Below are some records. Pull every line that contains the word "gmail".

= Beginning of Section =

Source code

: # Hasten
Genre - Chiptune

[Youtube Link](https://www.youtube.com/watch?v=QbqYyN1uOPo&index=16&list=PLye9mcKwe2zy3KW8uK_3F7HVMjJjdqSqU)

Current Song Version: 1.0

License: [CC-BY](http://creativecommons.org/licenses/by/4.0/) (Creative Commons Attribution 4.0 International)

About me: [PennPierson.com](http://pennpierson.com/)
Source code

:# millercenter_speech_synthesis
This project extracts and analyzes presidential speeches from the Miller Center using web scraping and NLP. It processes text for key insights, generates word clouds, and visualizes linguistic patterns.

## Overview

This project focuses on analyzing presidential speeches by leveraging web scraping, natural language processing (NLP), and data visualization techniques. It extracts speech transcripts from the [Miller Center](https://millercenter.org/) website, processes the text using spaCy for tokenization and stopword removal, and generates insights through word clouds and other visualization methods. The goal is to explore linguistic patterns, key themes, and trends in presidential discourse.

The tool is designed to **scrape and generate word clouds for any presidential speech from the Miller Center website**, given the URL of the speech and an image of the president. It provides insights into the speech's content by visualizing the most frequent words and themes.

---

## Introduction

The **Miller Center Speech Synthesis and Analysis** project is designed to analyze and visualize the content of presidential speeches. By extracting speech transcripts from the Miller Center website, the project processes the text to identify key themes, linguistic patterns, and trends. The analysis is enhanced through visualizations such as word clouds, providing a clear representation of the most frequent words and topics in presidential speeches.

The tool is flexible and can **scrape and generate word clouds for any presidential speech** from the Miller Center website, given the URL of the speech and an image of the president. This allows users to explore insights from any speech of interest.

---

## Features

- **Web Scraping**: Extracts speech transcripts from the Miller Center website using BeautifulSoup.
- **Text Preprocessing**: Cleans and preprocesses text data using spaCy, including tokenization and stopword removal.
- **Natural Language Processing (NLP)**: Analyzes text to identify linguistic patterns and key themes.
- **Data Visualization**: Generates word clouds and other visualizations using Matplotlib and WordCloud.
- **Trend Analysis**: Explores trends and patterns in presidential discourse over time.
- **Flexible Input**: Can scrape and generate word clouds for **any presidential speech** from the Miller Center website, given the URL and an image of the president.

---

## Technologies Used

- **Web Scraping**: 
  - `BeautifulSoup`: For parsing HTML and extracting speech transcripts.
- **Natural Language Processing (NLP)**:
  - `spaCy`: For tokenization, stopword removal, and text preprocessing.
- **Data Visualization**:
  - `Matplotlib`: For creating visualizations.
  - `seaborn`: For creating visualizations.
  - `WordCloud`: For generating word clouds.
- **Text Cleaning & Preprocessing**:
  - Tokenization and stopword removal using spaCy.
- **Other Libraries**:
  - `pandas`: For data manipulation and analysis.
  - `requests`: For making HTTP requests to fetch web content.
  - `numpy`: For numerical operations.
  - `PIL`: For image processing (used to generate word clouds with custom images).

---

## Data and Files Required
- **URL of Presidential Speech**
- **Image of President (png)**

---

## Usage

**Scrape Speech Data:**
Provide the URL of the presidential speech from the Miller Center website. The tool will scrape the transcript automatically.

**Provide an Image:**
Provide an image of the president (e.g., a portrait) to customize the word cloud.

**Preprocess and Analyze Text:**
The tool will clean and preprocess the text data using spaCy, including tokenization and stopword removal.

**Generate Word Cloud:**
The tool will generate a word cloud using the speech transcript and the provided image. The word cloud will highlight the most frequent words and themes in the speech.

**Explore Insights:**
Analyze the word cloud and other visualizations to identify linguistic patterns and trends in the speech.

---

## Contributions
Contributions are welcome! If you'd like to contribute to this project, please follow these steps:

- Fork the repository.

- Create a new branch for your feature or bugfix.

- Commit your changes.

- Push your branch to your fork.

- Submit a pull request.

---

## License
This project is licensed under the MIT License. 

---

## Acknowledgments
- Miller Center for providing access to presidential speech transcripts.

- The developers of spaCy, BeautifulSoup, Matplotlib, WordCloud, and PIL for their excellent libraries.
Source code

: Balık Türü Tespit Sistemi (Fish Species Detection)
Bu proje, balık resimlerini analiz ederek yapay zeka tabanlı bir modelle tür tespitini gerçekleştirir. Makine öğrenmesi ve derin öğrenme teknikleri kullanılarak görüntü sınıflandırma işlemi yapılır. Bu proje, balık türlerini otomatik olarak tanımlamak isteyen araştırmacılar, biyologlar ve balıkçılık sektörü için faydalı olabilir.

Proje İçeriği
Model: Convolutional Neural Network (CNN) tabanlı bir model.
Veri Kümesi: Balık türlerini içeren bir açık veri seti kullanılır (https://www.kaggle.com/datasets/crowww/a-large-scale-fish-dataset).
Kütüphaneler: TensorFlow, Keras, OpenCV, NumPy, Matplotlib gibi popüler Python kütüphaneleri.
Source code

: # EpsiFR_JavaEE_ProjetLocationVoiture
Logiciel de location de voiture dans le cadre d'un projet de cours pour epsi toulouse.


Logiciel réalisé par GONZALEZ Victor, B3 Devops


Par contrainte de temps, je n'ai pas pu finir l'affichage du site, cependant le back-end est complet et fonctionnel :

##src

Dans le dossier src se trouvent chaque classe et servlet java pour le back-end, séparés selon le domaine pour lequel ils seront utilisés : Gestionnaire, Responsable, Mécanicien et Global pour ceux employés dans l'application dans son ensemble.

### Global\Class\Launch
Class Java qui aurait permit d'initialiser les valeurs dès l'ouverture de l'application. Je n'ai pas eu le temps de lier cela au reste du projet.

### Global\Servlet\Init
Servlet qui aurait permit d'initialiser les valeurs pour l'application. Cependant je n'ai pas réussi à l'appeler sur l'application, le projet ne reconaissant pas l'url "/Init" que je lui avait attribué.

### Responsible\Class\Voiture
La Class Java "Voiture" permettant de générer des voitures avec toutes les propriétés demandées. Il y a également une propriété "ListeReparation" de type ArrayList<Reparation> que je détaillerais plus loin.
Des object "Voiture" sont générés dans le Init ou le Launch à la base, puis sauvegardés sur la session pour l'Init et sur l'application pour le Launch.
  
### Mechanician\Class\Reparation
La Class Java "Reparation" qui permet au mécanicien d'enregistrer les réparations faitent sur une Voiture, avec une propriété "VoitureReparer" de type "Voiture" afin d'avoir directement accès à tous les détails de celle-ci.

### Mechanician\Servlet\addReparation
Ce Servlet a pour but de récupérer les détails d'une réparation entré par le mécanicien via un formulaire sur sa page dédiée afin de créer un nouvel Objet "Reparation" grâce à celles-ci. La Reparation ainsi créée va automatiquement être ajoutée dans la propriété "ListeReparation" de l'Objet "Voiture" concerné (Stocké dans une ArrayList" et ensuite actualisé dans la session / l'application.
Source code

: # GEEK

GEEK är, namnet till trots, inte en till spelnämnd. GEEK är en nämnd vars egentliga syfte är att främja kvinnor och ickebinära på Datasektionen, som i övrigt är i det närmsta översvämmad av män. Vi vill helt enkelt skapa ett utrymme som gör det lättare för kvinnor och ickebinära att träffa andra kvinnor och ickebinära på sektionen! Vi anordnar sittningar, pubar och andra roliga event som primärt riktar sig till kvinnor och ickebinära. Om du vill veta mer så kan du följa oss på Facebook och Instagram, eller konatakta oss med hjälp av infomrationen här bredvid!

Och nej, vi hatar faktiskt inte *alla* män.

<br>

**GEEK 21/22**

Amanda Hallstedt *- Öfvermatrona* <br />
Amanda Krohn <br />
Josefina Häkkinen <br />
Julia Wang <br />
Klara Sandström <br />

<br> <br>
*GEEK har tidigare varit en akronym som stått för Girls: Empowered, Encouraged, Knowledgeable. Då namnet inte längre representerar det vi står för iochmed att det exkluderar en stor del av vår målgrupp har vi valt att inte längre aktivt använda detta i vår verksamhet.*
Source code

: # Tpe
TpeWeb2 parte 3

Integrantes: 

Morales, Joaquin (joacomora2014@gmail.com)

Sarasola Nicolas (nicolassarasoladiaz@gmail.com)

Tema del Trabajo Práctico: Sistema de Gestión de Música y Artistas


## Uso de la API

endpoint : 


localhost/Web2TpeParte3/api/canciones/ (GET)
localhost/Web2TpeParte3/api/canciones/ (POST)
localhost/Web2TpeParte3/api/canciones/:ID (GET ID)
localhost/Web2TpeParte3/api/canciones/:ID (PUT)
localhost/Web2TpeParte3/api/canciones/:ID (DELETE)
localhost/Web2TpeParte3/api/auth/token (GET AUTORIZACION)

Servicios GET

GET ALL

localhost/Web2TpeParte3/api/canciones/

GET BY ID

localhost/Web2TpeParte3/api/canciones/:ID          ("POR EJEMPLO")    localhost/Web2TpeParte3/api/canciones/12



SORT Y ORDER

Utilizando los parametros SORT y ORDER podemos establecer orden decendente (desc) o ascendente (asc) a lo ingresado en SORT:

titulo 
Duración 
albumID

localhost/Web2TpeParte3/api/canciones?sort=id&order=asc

= End of Section =

(Answer to this problem):
Morales, Joaquin (joacomora2014@gmail.com)
Sarasola Nicolas (nicolassarasoladiaz@gmail.com)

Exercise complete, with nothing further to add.